Over the holidays, I looked at the data from the watermark listening test. My hypothesis was that the watermark added by Universal Music Group is at least as audible as 128 kbps MP3 compression artifacts. The test results support the hypothesis for certain types of music.
The most important takeaway is that the UMG watermark is an enormous confounding factor for evaluating audio quality of streaming services. The noise of the watermark in Universal content will overwhelm differences in compression quality.
The listening test asks subjects to identify the watermarked sample from each of 16 pairs. It's similar to this McGill MP3 discrimination test, which makes it useful for comparison. It should be noted that the McGill listening test was administered in a quiet, controlled listening environment with a high-end sound system, so one might expect that subjects taking my test in the wild might not perform as well.
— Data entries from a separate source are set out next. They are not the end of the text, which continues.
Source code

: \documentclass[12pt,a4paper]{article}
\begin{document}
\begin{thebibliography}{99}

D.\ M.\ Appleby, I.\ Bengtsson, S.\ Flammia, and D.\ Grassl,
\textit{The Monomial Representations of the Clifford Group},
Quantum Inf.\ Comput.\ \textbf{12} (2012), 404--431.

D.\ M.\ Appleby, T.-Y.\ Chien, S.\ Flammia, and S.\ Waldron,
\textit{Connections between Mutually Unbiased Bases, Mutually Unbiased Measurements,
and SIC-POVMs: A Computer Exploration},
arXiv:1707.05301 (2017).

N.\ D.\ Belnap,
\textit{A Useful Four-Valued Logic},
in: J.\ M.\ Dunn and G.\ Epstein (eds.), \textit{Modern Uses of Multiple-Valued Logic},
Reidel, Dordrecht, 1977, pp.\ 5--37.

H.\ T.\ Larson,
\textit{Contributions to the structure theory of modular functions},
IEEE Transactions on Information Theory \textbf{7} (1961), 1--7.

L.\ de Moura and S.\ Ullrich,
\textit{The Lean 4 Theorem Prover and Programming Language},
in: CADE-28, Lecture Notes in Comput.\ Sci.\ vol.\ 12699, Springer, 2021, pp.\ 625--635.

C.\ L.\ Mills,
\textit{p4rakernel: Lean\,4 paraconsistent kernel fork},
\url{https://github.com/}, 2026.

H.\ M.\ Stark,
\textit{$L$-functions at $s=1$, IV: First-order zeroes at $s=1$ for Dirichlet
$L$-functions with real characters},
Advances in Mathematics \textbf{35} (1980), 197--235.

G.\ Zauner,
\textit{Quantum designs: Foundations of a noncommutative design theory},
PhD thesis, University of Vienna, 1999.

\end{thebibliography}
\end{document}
Nonetheless, the results of the McGill test are included in the chart (white bars) for reference:
The difference among songs shows that the watermark is highly content-sensitive. At one extreme (Engulfed Cathedral), 163 out of 201 subjects identified the watermark, comparable to a 96 kbps MP3 on the McGill test. At the opposite extreme, users were not able to detect the watermark in electronic music with strong transients (Jongebeer).
The watermark seems particularly problematic for classical and acoustic works. The four worst-performing samples are piano/orchestral music.